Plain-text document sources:
::::::

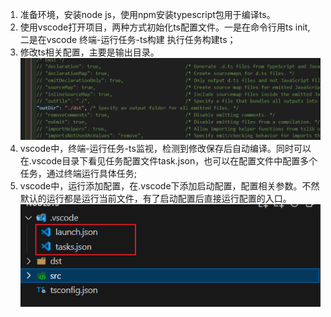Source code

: 1. 准备环境，安装node js，使用npm安装typescript包用于编译ts。
2. 使用vscode打开项目，两种方式初始化ts配置文件。一是在命令行用ts init, 二是在vscode 终端-运行任务-ts构建 执行任务构建ts；
3. 修改ts相关配置，主要是输出目录。
   ![](images/2024-05-08-14-23-17.png)
4. vscode中，终端-运行任务-ts监视，检测到修改保存后自动编译。同时可以在.vscode目录下看见任务配置文件task.json，也可以在配置文件中配置多个任务，通过终端运行具体任务;
5. vscode中，运行添加配置，在.vscode下添加启动配置，配置相关参数。不然默认的运行都是运行当前文件，有了启动配置后直接运行配置的入口。
   ![alt text](images/image.png)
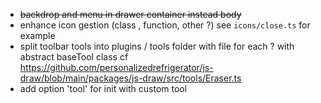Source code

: - ~~backdrop and menu in drawer container instead body~~
- enhance icon gestion (class , function, other ?) see `icons/close.ts` for example
- split toolbar tools into plugins / tools folder with file for each ? with abstract baseTool class cf https://github.com/personalizedrefrigerator/js-draw/blob/main/packages/js-draw/src/tools/Eraser.ts
- add option 'tool' for init with custom tool
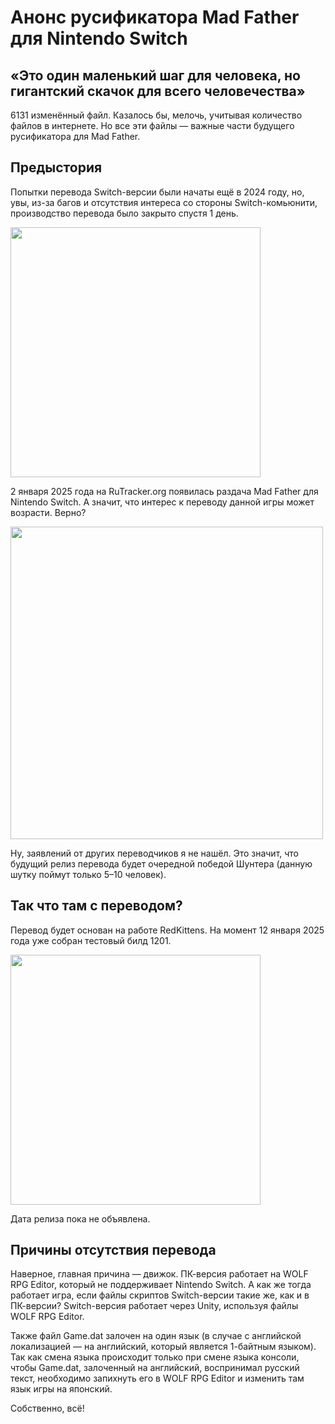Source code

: # Анонс русификатора Mad Father для Nintendo Switch

## «Это один маленький шаг для человека, но гигантский скачок для всего человечества»
6131 изменённый файл. Казалось бы, мелочь, учитывая количество файлов в интернете. Но все эти файлы — важные части будущего русификатора для Mad Father.

## Предыстория
Попытки перевода Switch-версии были начаты ещё в 2024 году, но, увы, из-за багов и отсутствия интереса со стороны Switch-комьюнити, производство перевода было закрыто спустя 1 день.

<img src="https://qnezor.github.io/blog/images/002-bad-translate.jpg" style="text-align: center; width: 400px">

2 января 2025 года на RuTracker.org появилась раздача Mad Father для Nintendo Switch. А значит, что интерес к переводу данной игры может возрасти. Верно?

<img src="https://qnezor.github.io/blog/images/002-tessenlee-message.png" style="text-align: center; width: 500px">

Ну, заявлений от других переводчиков я не нашёл. Это значит, что будущий релиз перевода будет очередной победой Шунтера (данную шутку поймут только 5–10 человек).

## Так что там с переводом?
Перевод будет основан на работе RedKittens.
На момент 12 января 2025 года уже собран тестовый билд 1201.

<img src="https://qnezor.github.io/blog/images/002-good-translate.jpg" style="text-align: center; width: 400px">

Дата релиза пока не объявлена.

## Причины отсутствия перевода
Наверное, главная причина — движок.
ПК-версия работает на WOLF RPG Editor, который не поддерживает Nintendo Switch. А как же тогда работает игра, если файлы скриптов Switch-версии такие же, как и в ПК-версии? Switch-версия работает через Unity, используя файлы WOLF RPG Editor.

Также файл Game.dat залочен на один язык (в случае с английской локализацией — на английский, который является 1-байтным языком). Так как смена языка происходит только при смене языка консоли, чтобы Game.dat, залоченный на английский, воспринимал русский текст, необходимо запихнуть его в WOLF RPG Editor и изменить там язык игры на японский.

Собственно, всё!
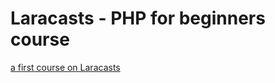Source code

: # Laracasts - PHP for beginners course

[a first course on Laracasts](https://laracasts.com/series/php-for-beginners-2023-edition)

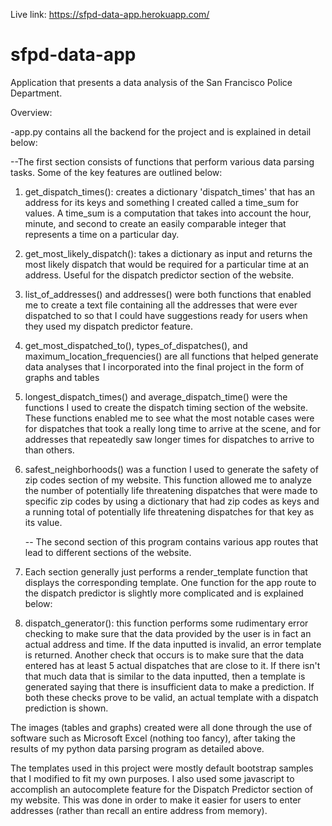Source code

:Live link: https://sfpd-data-app.herokuapp.com/

# sfpd-data-app
Application that presents a data analysis of the San Francisco Police Department.

Overview:

-app.py contains all the backend for the project and is explained in detail below:

   --The first section consists of functions that perform various data parsing tasks. Some of the key features are outlined below:
  
1. get_dispatch_times(): creates a dictionary 'dispatch_times' that has an address for its keys and something I created called a time_sum for values. A time_sum is a computation that takes into account the hour, minute, and second to create an easily comparable integer that represents a time on a particular day.
    
2. get_most_likely_dispatch(): takes a dictionary as input and returns the most likely dispatch that would be required for a particular time at an address. Useful for the dispatch predictor section of the website.
    
3. list_of_addresses() and addresses() were both functions that enabled me to create a text file containing all the addresses that were ever dispatched to so that I could have suggestions ready for users when they used my dispatch predictor feature.
    
4. get_most_dispatched_to(), types_of_dispatches(), and maximum_location_frequencies() are all functions that helped generate data analyses that I incorporated into the final project in the form of graphs and tables
    
5. longest_dispatch_times() and average_dispatch_time() were the functions I used to create the dispatch timing section of the website. These functions enabled me to see what the most notable cases were for dispatches that took a really long time to arrive at the scene, and for addresses that repeatedly saw longer times for dispatches to arrive to than others.
    
6. safest_neighborhoods() was a function I used to generate the safety of zip codes section of my website. This function allowed me to analyze the number of potentially life threatening dispatches that were made to specific zip codes by using a dictionary that had zip codes as keys and a running total of potentially life threatening dispatches for that key as its value.
    
   -- The second section of this program contains various app routes that lead to different sections of the website.

1. Each section generally just performs a render_template function that displays the corresponding template. One function for the app route to the dispatch predictor is slightly more complicated and is explained below:
      
2. dispatch_generator(): this function performs some rudimentary error checking to make sure that the data provided by the user is in fact an actual address and time. If the data inputted is invalid, an error template is returned. Another check that occurs is to make sure that the data entered has at least 5 actual dispatches that are close to it. If there isn't that much data that is similar to the data inputted, then a template is generated saying that there is insufficient data to make a prediction. If both these checks prove to be valid, an actual template with a dispatch prediction is shown.

The images (tables and graphs) created were all done through the use of software such as Microsoft Excel (nothing too fancy), after taking the results of my python data parsing program as detailed above.

The templates used in this project were mostly default bootstrap samples that I modified to fit my own purposes. I also used some javascript to accomplish an autocomplete feature for the Dispatch Predictor section of my website. This was done in order to make it easier for users to enter addresses (rather than recall an entire address from memory).
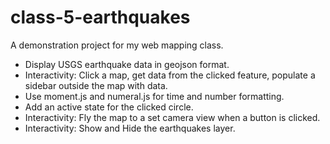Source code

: # class-5-earthquakes

A demonstration project for my web mapping class.

- Display USGS earthquake data in geojson format.
- Interactivity: Click a map, get data from the clicked feature, populate a sidebar outside the map with data.
- Use moment.js and numeral.js for time and number formatting.
- Add an active state for the clicked circle.
- Interactivity: Fly the map to a set camera view when a button is clicked.
- Interactivity: Show and Hide the earthquakes layer.
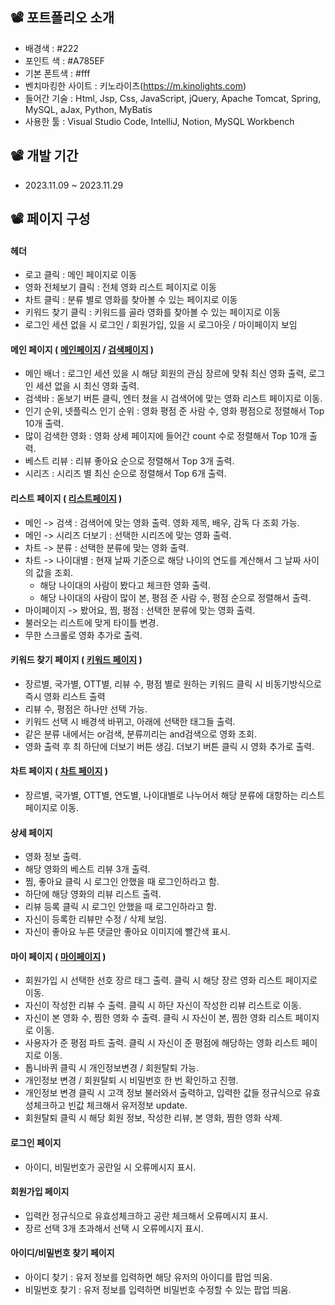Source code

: ## 📽️ 포트폴리오 소개
   - 배경색 : #222
   - 포인트 색 : #A785EF
   - 기본 폰트색 : #fff
   - 벤치마킹한 사이트 : 키노라이츠(https://m.kinolights.com)
   - 들어간 기술 : Html, Jsp, Css, JavaScript, jQuery, Apache Tomcat, Spring, MySQL, aJax, Python, MyBatis
   - 사용한 툴 : Visual Studio Code, IntelliJ, Notion, MySQL Workbench


## 📽️ 개발 기간
- 2023.11.09 ~ 2023.11.29


## 📽️ 페이지 구성
#### 헤더
- 로고 클릭 : 메인 페이지로 이동
- 영화 전체보기 클릭 : 전체 영화 리스트 페이지로 이동
- 차트 클릭 : 분류 별로 영화를 찾아볼 수 있는 페이지로 이동
- 키워드 찾기 클릭 : 키워드를 골라 영화를 찾아볼 수 있는 페이지로 이동
- 로그인 세션 없을 시 로그인 / 회원가입, 있을 시 로그아웃 / 마이페이지 보임


#### 메인 페이지 ( <a href="https://github.com/songyouyoung/movieLike/assets/144079150/d8c73b20-2639-44d3-b2ae-3ee66f73f06e">메인페이지</a> / <a href="https://github.com/songyouyoung/movieLike/assets/144079150/57980a38-b8cb-4e6c-b25c-31fb6d9bdae9">검색페이지</a> )
- 메인 배너 : 로그인 세션 있을 시 해당 회원의 관심 장르에 맞춰 최신 영화 출력, 로그인 세션 없을 시 최신 영화 출력.
-  검색바 : 돋보기 버튼 클릭, 엔터 쳤을 시 검색어에 맞는 영화 리스트 페이지로 이동.
- 인기 순위, 넷플릭스 인기 순위 : 영화 평점 준 사람 수, 영화 평점으로 정렬해서 Top 10개 출력.
- 많이 검색한 영화 : 영화 상세 페이지에 들어간 count 수로 정렬해서 Top 10개 출력.
- 베스트 리뷰 : 리뷰 좋아요 순으로 정렬해서 Top 3개 출력.
- 시리즈 : 시리즈 별 최신 순으로 정렬해서 Top 6개 출력.

#### 리스트 페이지 ( <a href="https://github.com/songyouyoung/movieLike/assets/144079150/b11a99dc-6147-44fb-9732-6dd98d793435">리스트페이지</a> )
- 메인 -> 검색 : 검색어에 맞는 영화 출력. 영화 제목, 배우, 감독 다 조회 가능. 
- 메인 -> 시리즈 더보기 : 선택한 시리즈에 맞는 영화 출력. 
- 차트 -> 분류 : 선택한 분류에 맞는 영화 출력. 
- 차트 -> 나이대별 : 현재 날짜 기준으로 해당 나이의 연도를 계산해서 그 날짜 사이의 값을 조회.
	- 해당 나이대의 사람이 봤다고 체크한 영화 출력. 
	- 해당 나이대의 사람이 많이 본, 평점 준 사람 수, 평점 순으로 정렬해서 출력.
- 마이페이지 -> 봤어요, 찜, 평점 : 선택한 분류에 맞는 영화 출력. 
- 불러오는 리스트에 맞게 타이틀 변경.
- 무한 스크롤로 영화 추가로 출력. 

#### 키워드 찾기 페이지 ( <a href="https://github.com/songyouyoung/movieLike/assets/144079150/0f50f109-4d7a-41e8-8282-4fb88cef9a0b">키워드 페이지</a> )
- 장르별, 국가별, OTT별, 리뷰 수, 평점 별로 원하는 키워드 클릭 시 비동기방식으로 즉시 영화 리스트 출력
- 리뷰 수, 평점은 하나만 선택 가능. 
- 키워드 선택 시 배경색 바뀌고, 아래에 선택한 태그들 출력. 
- 같은 분류 내에서는 or검색, 분류끼리는 and검색으로 영화 조회. 
- 영화 출력 후 최 하단에 더보기 버튼 생김. 더보기 버튼 클릭 시 영화 추가로 출력. 

#### 차트 페이지 ( <a href="https://github.com/songyouyoung/movieLike/assets/144079150/7524279a-14b8-432d-8efe-94bb3c547941">차트 페이지<a/> )
- 장르별, 국가별, OTT별, 연도별, 나이대별로 나누어서 해당 분류에 대항하는 리스트 페이지로 이동. 

#### 상세 페이지
- 영화 정보 출력. 
- 해당 영화의 베스트 리뷰 3개 출력. 
- 찜, 좋아요 클릭 시 로그인 안했을 때 로그인하라고 함. 
- 하단에 해당 영화의 리뷰 리스트 출력. 
- 리뷰 등록 클릭 시 로그인 안했을 때 로그인하라고 함.
- 자신이 등록한 리뷰만 수정 / 삭제 보임. 
- 자신이 좋아요 누른 댓글만 좋아요 이미지에 빨간색 표시. 

#### 마이 페이지 ( <a href="https://github.com/songyouyoung/movieLike/assets/144079150/82f035a5-978f-4bc4-99c5-470fa69ef5d4">마이페이지<a/> )
- 회원가입 시 선택한 선호 장르 태그 출력. 클릭 시 해당 장르 영화 리스트 페이지로 이동.
- 자신이 작성한 리뷰 수 출력. 클릭 시 하단 자신이 작성한 리뷰 리스트로 이동.
- 자신이 본 영화 수, 찜한 영화 수 출력. 클릭 시 자신이 본, 찜한 영화 리스트 페이지로 이동. 
- 사용자가 준 평점 파트 출력. 클릭 시 자신이 준 평점에 해당하는 영화 리스트 페이지로 이동. 
- 톱니바퀴 클릭 시 개인정보변경 / 회원탈퇴 가능. 
- 개인정보 변경 / 회원탈퇴 시 비밀번호 한 번 확인하고 진행. 
- 개인정보 변경 클릭 시 고객 정보 불러와서 출력하고, 입력한 값들 정규식으로 유효성체크하고 빈값 체크해서 유저정보 update. 
- 회원탈퇴 클릭 시 해당 회원 정보, 작성한 리뷰, 본 영화, 찜한 영화 삭제. 

#### 로그인 페이지
- 아이디, 비밀번호가 공란일 시 오류메시지 표시.

#### 회원가입 페이지
- 입력칸 정규식으로 유효성체크하고 공란 체크해서 오류메시지 표시.
- 장르 선택 3개 초과해서 선택 시 오류메시지 표시.

#### 아이디/비밀번호 찾기 페이지
- 아이디 찾기 : 유저 정보를 입력하면 해당 유저의 아이디를 팝업 띄움.
- 비밀번호 찾기 : 유저 정보를 입력하면 비밀번호 수정할 수 있는 팝업 띄움.
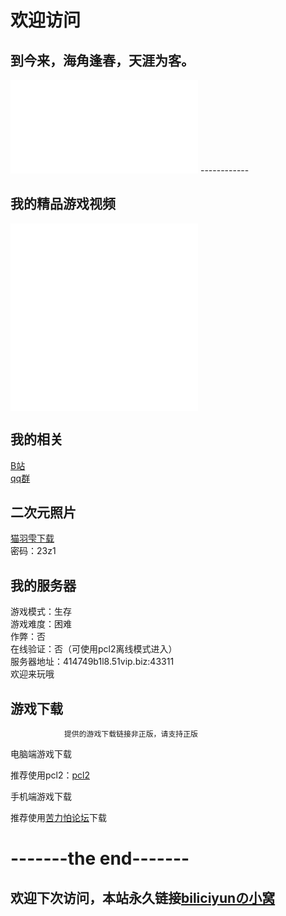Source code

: # 欢迎访问
## 到今来，海角逢春，天涯为客。<br>
<iframe src="//music.163.com/outchain/player?type=2&id=1808492017&auto=0&height=66”" scrolling="no" border="0" frameborder="no" framespacing="0" allowfullscreen="true"> </iframe>
------------

## 我的精品游戏视频
<iframe src="//player.bilibili.com/player.html?bvid=BV1GJ411x7h7&cid=137649199&page=1" scrolling="no" border="0" frameborder="no" framespacing="0"></iframe>
<iframe src="//player.bilibili.com/player.html?aid=927070335&bvid=BV1wT4y1A7fC&cid=232719671&page=1" scrolling="no" border="0" frameborder="no" framespacing="0" allowfullscreen="true"> </iframe>

## 我的相关<br>
 [B站](https://space.bilibili.com/2066547841?spm_id_from=333.1007.0.0)<br>
 [qq群](https://jq.qq.com/?_wv=1027&k=jLA41A2c)

## 二次元照片
 [猫羽雫下载](https://pan.baidu.com/s/1DjSzz8DtzYrtDpywOA_pCw)<br>
 密码：23z1

## 我的服务器
游戏模式：生存<br>
游戏难度：困难<br>
作弊：否<br>
在线验证：否（可使用pcl2离线模式进入）<br>
服务器地址：414749b1l8.51vip.biz:43311<br>
欢迎来玩哦<br>

## 游戏下载<br>

                提供的游戏下载链接非正版，请支持正版

电脑端游戏下载<br>

推荐使用pcl2：[pcl2](https://afdian.net/p/0164034c016c11ebafcb52540025c377)<br>

手机端游戏下载<br>

推荐使用[苦力怕论坛](https://klpbbs.com/xz/)下载<br>

# -------the end-------
## 欢迎下次访问，本站永久链接[biliciyunの小窝](https://biliciyun.cf/)
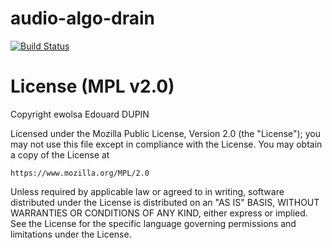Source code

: # audio-algo-drain


[![Build Status](https://travis-ci.org/musicdsp/audio-algo-drain.svg?branch=master)](https://travis-ci.org/musicdsp/audio-algo-drain)

License (MPL v2.0)
=====================
Copyright ewolsa Edouard DUPIN

Licensed under the Mozilla Public License, Version 2.0 (the "License");
you may not use this file except in compliance with the License.
You may obtain a copy of the License at

    https://www.mozilla.org/MPL/2.0

Unless required by applicable law or agreed to in writing, software
distributed under the License is distributed on an "AS IS" BASIS,
WITHOUT WARRANTIES OR CONDITIONS OF ANY KIND, either express or implied.
See the License for the specific language governing permissions and
limitations under the License.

::::::

Problem details: The entries above hold the needed span. Transcribe exactly the lines from the one with "- 해당 나이대의 사람이 많이" to the one with "- 키워드 선택 시 배경색 바뀌고, 아래에 선택한 태그들 출력.", both included.

Task response:
	- 해당 나이대의 사람이 많이 본, 평점 준 사람 수, 평점 순으로 정렬해서 출력.
- 마이페이지 -> 봤어요, 찜, 평점 : 선택한 분류에 맞는 영화 출력. 
- 불러오는 리스트에 맞게 타이틀 변경.
- 무한 스크롤로 영화 추가로 출력. 

#### 키워드 찾기 페이지 ( <a href="https://github.com/songyouyoung/movieLike/assets/144079150/0f50f109-4d7a-41e8-8282-4fb88cef9a0b">키워드 페이지</a> )
- 장르별, 국가별, OTT별, 리뷰 수, 평점 별로 원하는 키워드 클릭 시 비동기방식으로 즉시 영화 리스트 출력
- 리뷰 수, 평점은 하나만 선택 가능. 
- 키워드 선택 시 배경색 바뀌고, 아래에 선택한 태그들 출력. 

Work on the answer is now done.